Oral leases are presumed to be year-to-year leases in Nebraska, and notice of termination is required at least six months in advance. The Nebraska Supreme Court has held that oral farm leases commence on March 1, meaning that notice to terminate must be received by the tenant prior to September 1 of the preceding year, causing the lease to terminate as of the last day of February. If the lease is not terminated on time, then the tenant will have leasehold rights to the property for another year. However, it is worth noting that this applies to crop leases, but not to pasture leases where the lease is for the customary five-month pasture season that runs from May 1 to October 1 each year, in which case the lease expires at the end of the season.
The notice to terminate should be made in writing. It is recommended the notice be sent via registered mail, with return receipt requested. The notice is deemed delivered when received by the tenant, rather than the date the notice is sent by the landowner.
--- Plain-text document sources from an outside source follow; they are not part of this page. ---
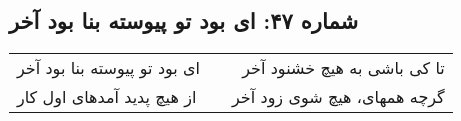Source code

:\begin{center}
\section*{شماره ۴۷: ای بود تو پیوسته بنا بود آخر}
\label{sec:047}
\begin{longtable}{l p{0.5cm} r}
ای بود تو پیوسته بنا بود آخر
&&
تا کی باشی به هیچ خشنود آخر
\\
از هیچ پدید آمدهای اول کار
&&
گرچه همهای، هیچ شوی زود آخر
\\
\end{longtable}
\end{center}
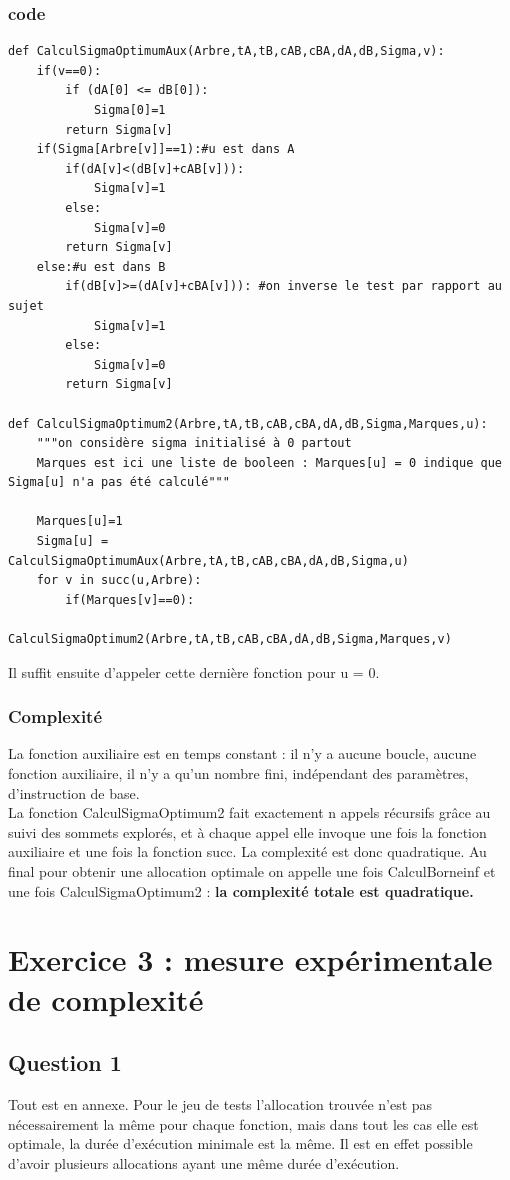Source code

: \documentclass{article}
\begin{document}
\subsubsection{code}
\begin{lstlisting}
def CalculSigmaOptimumAux(Arbre,tA,tB,cAB,cBA,dA,dB,Sigma,v):
    if(v==0):
        if (dA[0] <= dB[0]):
            Sigma[0]=1
        return Sigma[v]
    if(Sigma[Arbre[v]]==1):#u est dans A
        if(dA[v]<(dB[v]+cAB[v])):
            Sigma[v]=1
        else:
            Sigma[v]=0
        return Sigma[v]
    else:#u est dans B
        if(dB[v]>=(dA[v]+cBA[v])): #on inverse le test par rapport au sujet
            Sigma[v]=1
        else:
            Sigma[v]=0
        return Sigma[v]
        
def CalculSigmaOptimum2(Arbre,tA,tB,cAB,cBA,dA,dB,Sigma,Marques,u):
    """on considère sigma initialisé à 0 partout
    Marques est ici une liste de booleen : Marques[u] = 0 indique que Sigma[u] n'a pas été calculé"""
   
    Marques[u]=1
    Sigma[u] = CalculSigmaOptimumAux(Arbre,tA,tB,cAB,cBA,dA,dB,Sigma,u)
    for v in succ(u,Arbre):
        if(Marques[v]==0):
            CalculSigmaOptimum2(Arbre,tA,tB,cAB,cBA,dA,dB,Sigma,Marques,v)
\end{lstlisting}
Il suffit ensuite d'appeler cette dernière fonction pour u = 0.
\subsubsection{Complexité}
La fonction auxiliaire est en temps constant : il n'y a aucune boucle, aucune fonction auxiliaire, il n'y a qu'un nombre fini, indépendant des paramètres, d'instruction de base. \\
La fonction CalculSigmaOptimum2 fait exactement n appels récursifs grâce au suivi des sommets explorés, et à chaque appel elle invoque une fois la fonction auxiliaire et une fois la fonction succ. 
La complexité est donc quadratique. Au final pour obtenir une allocation optimale on appelle une fois CalculBorneinf et une fois CalculSigmaOptimum2 : \textbf{la complexité totale est quadratique.}

\section{Exercice 3 : mesure expérimentale de complexité}
\subsection{Question 1}
Tout est en annexe. Pour le jeu de tests l'allocation trouvée n'est pas nécessairement la même pour chaque fonction, mais dans tout les cas elle est optimale, la durée d'exécution minimale est la même. Il est en effet possible d'avoir plusieurs allocations ayant une même durée d'exécution. 
\end{document}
We encourage both early diligence in seeking out information as to whether a farm tenancy is in place, and early communication with any such tenant. Due to the cyclical nature of crop farming, early communication allows the farm tenant to plan for its future crops accordingly. Early communication is also beneficial in avoiding the possible implementation of the common law “doctrine of emblements” afforded by some states. This doctrine protects tenants who continue to farm in good faith and whose leases are terminated at no fault of the tenant before a growing crop is harvested. If the tenancy is terminated—even legally—before the crop matures, the tenant is entitled to either continue harvesting the crop, or be compensated for its expected profit.
Properly terminating a lease, especially an oral farm lease, requires the consideration of many factors. As shown above, different states implement different requirements, and only a sampling of states is described above. It is important to proactively seek advice on farm leases to ensure that either a termination is drafted and delivered properly and in a timely manner in accordance with the laws of the state in which the property is located, or a written agreement is otherwise negotiated with the farm tenant. Contact Husch Blackwell’s Renewable Energy Team with any questions you have regarding farm lease terminations, or any other renewable energy development matter.
 This does not apply to a farm tenant that is considered a “mere cropper,” or a person who holds a farm tenancy with an acreage of less than 40 acres where an animal feeding operation is the primary use. Many states set out different standards with respect to “croppers.”
 Similar protection is provided to a tenant that has worked the ground or prepared it in conformance with customary farming practices, but has not yet planted its fall crop, before receiving notice of termination.